Bobbi can’t go everywhere with me because she has some health issues of her own, including a chronic tick-born illness, Ehrlichia, that she contracted while living in Grand Bahama. So we don’t go anywhere together where we can’t access quality vet care easily.

For those trips alone I deal with the panic attacks (that usually occur when flying) the way I did before Bobbi — I have a prescription anti-anxiety drug I can take to help calm down, it just makes me very drowsy. I also try to close my eyes and imagine Bobbi is at my feet, although this doesn’t work as well. I know this disorder is a part of my life and sadly will continue after Bobbi is no longer with me. But Bobbi has taught me ways to manage my anxiety, and she’s taught me to love my job again.

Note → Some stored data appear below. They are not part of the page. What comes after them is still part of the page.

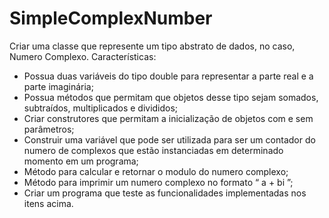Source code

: # SimpleComplexNumber
Criar uma classe que represente um tipo abstrato de dados, no caso, Numero Complexo. 
Características:
  - Possua duas variáveis do tipo double para representar a parte real e a parte imaginária;
  - Possua métodos que permitam que objetos desse tipo sejam somados, subtraídos, multiplicados e divididos;
  - Criar construtores que permitam a inicialização de objetos com e sem parâmetros;
  - Construir uma variável que pode ser utilizada para ser um contador do numero de complexos que estão instanciadas em determinado momento em um programa;
  - Método para calcular e retornar o modulo do numero complexo;
  - Método para imprimir um numero complexo no formato “ a + bi ”;
  - Criar um programa que teste as funcionalidades implementadas nos itens acima.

Hurricane Dorian hits Grand Bahama

There’s a sad coda to this story: when Hurricane Dorian, the strongest hurricane to ever make landfall in the Bahamas, slammed into Grand Bahama on September 2, the Humane Society of Grand Bahama suffered a direct hit. Five staff members and one volunteer rode out the storm inside the shelter, alongside about 190 dogs and 85 cats – many of which were strays but some were pets that had been brought in by owners for safety during the storm.

The Category 5 hurricane parked itself over the island for more than 36 hours and the shelter flooded. Slowly at first, but then the water started rising fast.

The staff scrambled to save as many dogs and cats as they could — opening kennels and trying to move animals to higher spaces. But the water soon reached their necks and they had to escape to save themselves.

They hid in an attic crawl space for hours before eventually swimming out to safety. Sadly almost half of the dogs and 7 cats were killed. But after a massive rescue effort the surviving dogs and cats were evacuated to the US on charter flights on September 11 and 13.